[Collected data]

********************

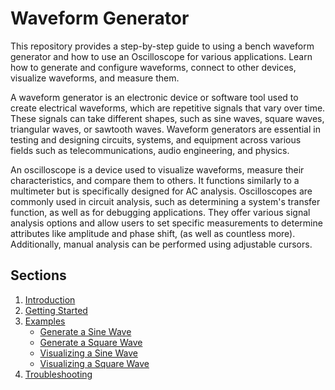 # Waveform Generator

This repository provides a step-by-step guide to using a bench waveform generator and how to use an Oscilloscope for various applications. Learn how to generate and configure waveforms, connect to other devices, visualize waveforms, and measure them.

A waveform generator is an electronic device or software tool used to create electrical waveforms, which are repetitive signals that vary over time. These signals can take different shapes, such as sine waves, square waves, triangular waves, or sawtooth waves. Waveform generators are essential in testing and designing circuits, systems, and equipment across various fields such as telecommunications, audio engineering, and physics.

An oscilloscope is a device used to visualize waveforms, measure their characteristics, and compare them to others. It functions similarly to a multimeter but is specifically designed for AC analysis. Oscilloscopes are commonly used in circuit analysis, such as determining a system's transfer function, as well as for debugging applications. They offer various signal analysis options and allow users to set specific measurements to determine attributes like amplitude and phase shift, (as well as countless more). Additionally, manual analysis can be performed using adjustable cursors. 

## Sections
1. [Introduction](docs/basics.md)
2. [Getting Started](docs/getting_started.md)
3. [Examples](docs/examples)
   - [Generate a Sine Wave](docs/examples/gen_sine_wave.md)
   - [Generate a Square Wave](docs/examples/gen_square_wave.md)
   - [Visualizing a Sine Wave](docs/examples/vis_sine_wave.md)
   - [Visualizing a Square Wave](docs/examples/vis_square_wave.md)
4. [Troubleshooting](docs/examples/troubleshooting.md)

********************

• _What the task asks_: Lines before the one containing "3. [Examples](docs/examples)" are to be left out; that line and every line after it through the end of the data should be copied exactly.

• _Response below_:
3. [Examples](docs/examples)
   - [Generate a Sine Wave](docs/examples/gen_sine_wave.md)
   - [Generate a Square Wave](docs/examples/gen_square_wave.md)
   - [Visualizing a Sine Wave](docs/examples/vis_sine_wave.md)
   - [Visualizing a Square Wave](docs/examples/vis_square_wave.md)
4. [Troubleshooting](docs/examples/troubleshooting.md)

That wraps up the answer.